ASSIGNMENT: Leave the images aside and output every entry exactly.

----------------

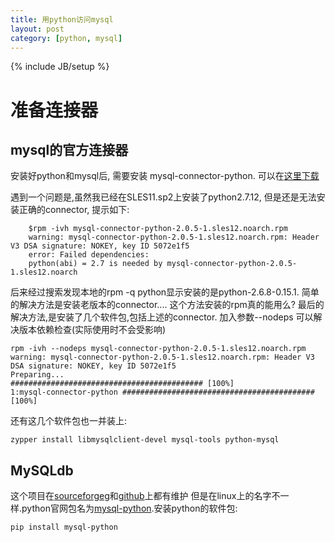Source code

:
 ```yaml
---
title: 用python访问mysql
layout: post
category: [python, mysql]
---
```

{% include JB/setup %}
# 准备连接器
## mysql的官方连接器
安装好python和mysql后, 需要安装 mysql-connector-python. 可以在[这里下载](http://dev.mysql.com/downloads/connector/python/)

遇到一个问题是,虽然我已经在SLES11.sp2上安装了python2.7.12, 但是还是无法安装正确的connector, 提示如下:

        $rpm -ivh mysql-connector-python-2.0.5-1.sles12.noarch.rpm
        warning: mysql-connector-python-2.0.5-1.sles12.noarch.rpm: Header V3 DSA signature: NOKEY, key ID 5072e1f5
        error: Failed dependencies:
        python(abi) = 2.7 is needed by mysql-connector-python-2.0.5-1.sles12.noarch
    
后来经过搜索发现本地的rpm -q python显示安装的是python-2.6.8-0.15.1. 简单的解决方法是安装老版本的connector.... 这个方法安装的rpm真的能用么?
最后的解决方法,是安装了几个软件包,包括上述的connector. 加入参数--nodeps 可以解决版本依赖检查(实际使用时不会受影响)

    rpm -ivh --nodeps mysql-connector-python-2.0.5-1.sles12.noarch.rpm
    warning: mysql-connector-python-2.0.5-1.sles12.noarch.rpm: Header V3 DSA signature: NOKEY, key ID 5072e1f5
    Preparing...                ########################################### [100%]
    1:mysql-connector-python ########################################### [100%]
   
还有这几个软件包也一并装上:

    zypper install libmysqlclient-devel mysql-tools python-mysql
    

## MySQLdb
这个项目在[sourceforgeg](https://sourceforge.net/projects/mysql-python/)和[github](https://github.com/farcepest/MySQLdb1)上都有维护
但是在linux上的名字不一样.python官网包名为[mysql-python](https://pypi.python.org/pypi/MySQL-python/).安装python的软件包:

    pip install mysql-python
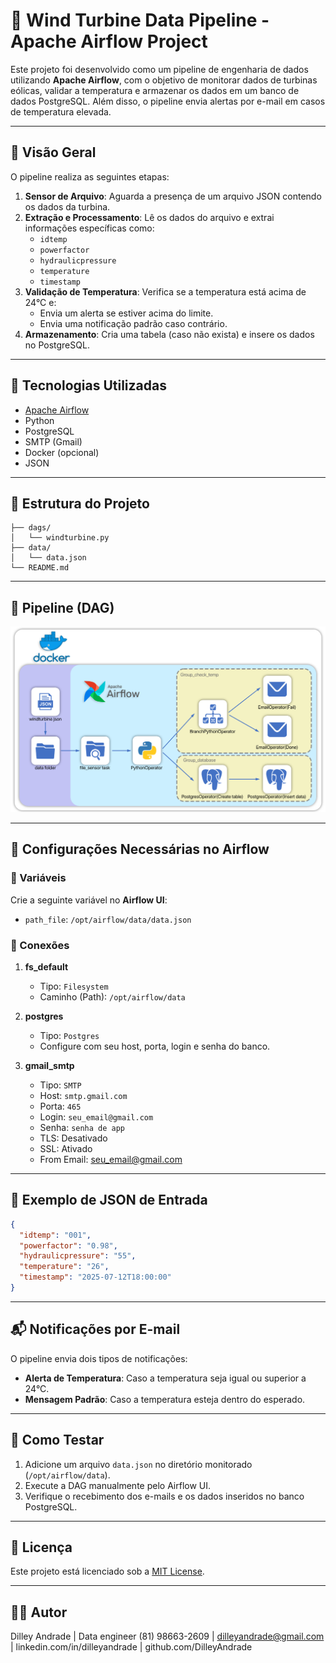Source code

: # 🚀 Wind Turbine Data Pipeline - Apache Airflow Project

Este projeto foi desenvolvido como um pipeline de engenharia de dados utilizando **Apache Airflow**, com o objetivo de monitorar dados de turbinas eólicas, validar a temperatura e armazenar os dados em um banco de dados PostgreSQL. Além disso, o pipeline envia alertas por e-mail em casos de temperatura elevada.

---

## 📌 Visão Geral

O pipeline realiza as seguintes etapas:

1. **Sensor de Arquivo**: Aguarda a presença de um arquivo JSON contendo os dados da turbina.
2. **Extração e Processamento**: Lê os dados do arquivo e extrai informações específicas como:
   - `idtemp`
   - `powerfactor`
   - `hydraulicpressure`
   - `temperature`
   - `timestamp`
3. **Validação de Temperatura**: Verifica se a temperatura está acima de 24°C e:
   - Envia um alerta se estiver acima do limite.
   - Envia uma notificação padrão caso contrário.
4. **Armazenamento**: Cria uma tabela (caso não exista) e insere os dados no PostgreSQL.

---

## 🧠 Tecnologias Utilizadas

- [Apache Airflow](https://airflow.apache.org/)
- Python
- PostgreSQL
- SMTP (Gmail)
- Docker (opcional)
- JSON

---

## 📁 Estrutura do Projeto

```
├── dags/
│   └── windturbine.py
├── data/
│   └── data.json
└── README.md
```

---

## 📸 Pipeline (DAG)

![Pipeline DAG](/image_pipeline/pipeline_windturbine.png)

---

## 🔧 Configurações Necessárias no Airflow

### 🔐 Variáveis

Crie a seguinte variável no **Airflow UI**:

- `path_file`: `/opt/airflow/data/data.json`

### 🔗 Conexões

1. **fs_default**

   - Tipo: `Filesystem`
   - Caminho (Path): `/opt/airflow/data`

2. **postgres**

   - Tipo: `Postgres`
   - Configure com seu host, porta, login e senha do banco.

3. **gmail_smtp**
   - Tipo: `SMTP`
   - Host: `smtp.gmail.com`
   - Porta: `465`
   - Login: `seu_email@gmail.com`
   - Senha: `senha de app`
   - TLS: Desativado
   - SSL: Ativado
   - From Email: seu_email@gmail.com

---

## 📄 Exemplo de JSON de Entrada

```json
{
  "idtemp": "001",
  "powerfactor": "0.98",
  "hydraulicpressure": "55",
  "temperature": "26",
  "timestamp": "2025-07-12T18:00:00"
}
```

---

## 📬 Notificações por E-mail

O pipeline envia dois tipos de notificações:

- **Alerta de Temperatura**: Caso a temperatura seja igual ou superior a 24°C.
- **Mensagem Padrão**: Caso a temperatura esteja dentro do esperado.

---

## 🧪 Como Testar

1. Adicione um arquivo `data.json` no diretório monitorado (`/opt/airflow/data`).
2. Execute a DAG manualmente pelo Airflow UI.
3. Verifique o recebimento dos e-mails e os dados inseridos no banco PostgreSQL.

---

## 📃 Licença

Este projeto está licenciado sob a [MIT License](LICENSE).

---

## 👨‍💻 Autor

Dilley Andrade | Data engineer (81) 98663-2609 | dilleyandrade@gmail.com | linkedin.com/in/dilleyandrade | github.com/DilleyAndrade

----------------

SOLUTION:
Source code

:
 ```yaml
---
title: 用python访问mysql
layout: post
category: [python, mysql]
---
```

{% include JB/setup %}
# 准备连接器
## mysql的官方连接器
安装好python和mysql后, 需要安装 mysql-connector-python. 可以在[这里下载](http://dev.mysql.com/downloads/connector/python/)

遇到一个问题是,虽然我已经在SLES11.sp2上安装了python2.7.12, 但是还是无法安装正确的connector, 提示如下:

        $rpm -ivh mysql-connector-python-2.0.5-1.sles12.noarch.rpm
        warning: mysql-connector-python-2.0.5-1.sles12.noarch.rpm: Header V3 DSA signature: NOKEY, key ID 5072e1f5
        error: Failed dependencies:
        python(abi) = 2.7 is needed by mysql-connector-python-2.0.5-1.sles12.noarch
    
后来经过搜索发现本地的rpm -q python显示安装的是python-2.6.8-0.15.1. 简单的解决方法是安装老版本的connector.... 这个方法安装的rpm真的能用么?
最后的解决方法,是安装了几个软件包,包括上述的connector. 加入参数--nodeps 可以解决版本依赖检查(实际使用时不会受影响)

    rpm -ivh --nodeps mysql-connector-python-2.0.5-1.sles12.noarch.rpm
    warning: mysql-connector-python-2.0.5-1.sles12.noarch.rpm: Header V3 DSA signature: NOKEY, key ID 5072e1f5
    Preparing...                ########################################### [100%]
    1:mysql-connector-python ########################################### [100%]
   
还有这几个软件包也一并装上:

    zypper install libmysqlclient-devel mysql-tools python-mysql
    

## MySQLdb
这个项目在[sourceforgeg](https://sourceforge.net/projects/mysql-python/)和[github](https://github.com/farcepest/MySQLdb1)上都有维护
但是在linux上的名字不一样.python官网包名为[mysql-python](https://pypi.python.org/pypi/MySQL-python/).安装python的软件包:

    pip install mysql-python
Source code

: # 🚀 Wind Turbine Data Pipeline - Apache Airflow Project

Este projeto foi desenvolvido como um pipeline de engenharia de dados utilizando **Apache Airflow**, com o objetivo de monitorar dados de turbinas eólicas, validar a temperatura e armazenar os dados em um banco de dados PostgreSQL. Além disso, o pipeline envia alertas por e-mail em casos de temperatura elevada.

---

## 📌 Visão Geral

O pipeline realiza as seguintes etapas:

1. **Sensor de Arquivo**: Aguarda a presença de um arquivo JSON contendo os dados da turbina.
2. **Extração e Processamento**: Lê os dados do arquivo e extrai informações específicas como:
   - `idtemp`
   - `powerfactor`
   - `hydraulicpressure`
   - `temperature`
   - `timestamp`
3. **Validação de Temperatura**: Verifica se a temperatura está acima de 24°C e:
   - Envia um alerta se estiver acima do limite.
   - Envia uma notificação padrão caso contrário.
4. **Armazenamento**: Cria uma tabela (caso não exista) e insere os dados no PostgreSQL.

---

## 🧠 Tecnologias Utilizadas

- [Apache Airflow](https://airflow.apache.org/)
- Python
- PostgreSQL
- SMTP (Gmail)
- Docker (opcional)
- JSON

---

## 📁 Estrutura do Projeto

```
├── dags/
│   └── windturbine.py
├── data/
│   └── data.json
└── README.md
```

---

## 📸 Pipeline (DAG)

![Pipeline DAG](/image_pipeline/pipeline_windturbine.png)

---

## 🔧 Configurações Necessárias no Airflow

### 🔐 Variáveis

Crie a seguinte variável no **Airflow UI**:

- `path_file`: `/opt/airflow/data/data.json`

### 🔗 Conexões

1. **fs_default**

   - Tipo: `Filesystem`
   - Caminho (Path): `/opt/airflow/data`

2. **postgres**

   - Tipo: `Postgres`
   - Configure com seu host, porta, login e senha do banco.

3. **gmail_smtp**
   - Tipo: `SMTP`
   - Host: `smtp.gmail.com`
   - Porta: `465`
   - Login: `seu_email@gmail.com`
   - Senha: `senha de app`
   - TLS: Desativado
   - SSL: Ativado
   - From Email: seu_email@gmail.com

---

## 📄 Exemplo de JSON de Entrada

```json
{
  "idtemp": "001",
  "powerfactor": "0.98",
  "hydraulicpressure": "55",
  "temperature": "26",
  "timestamp": "2025-07-12T18:00:00"
}
```

---

## 📬 Notificações por E-mail

O pipeline envia dois tipos de notificações:

- **Alerta de Temperatura**: Caso a temperatura seja igual ou superior a 24°C.
- **Mensagem Padrão**: Caso a temperatura esteja dentro do esperado.

---

## 🧪 Como Testar

1. Adicione um arquivo `data.json` no diretório monitorado (`/opt/airflow/data`).
2. Execute a DAG manualmente pelo Airflow UI.
3. Verifique o recebimento dos e-mails e os dados inseridos no banco PostgreSQL.

---

## 📃 Licença

Este projeto está licenciado sob a [MIT License](LICENSE).

---

## 👨‍💻 Autor

Dilley Andrade | Data engineer (81) 98663-2609 | dilleyandrade@gmail.com | linkedin.com/in/dilleyandrade | github.com/DilleyAndrade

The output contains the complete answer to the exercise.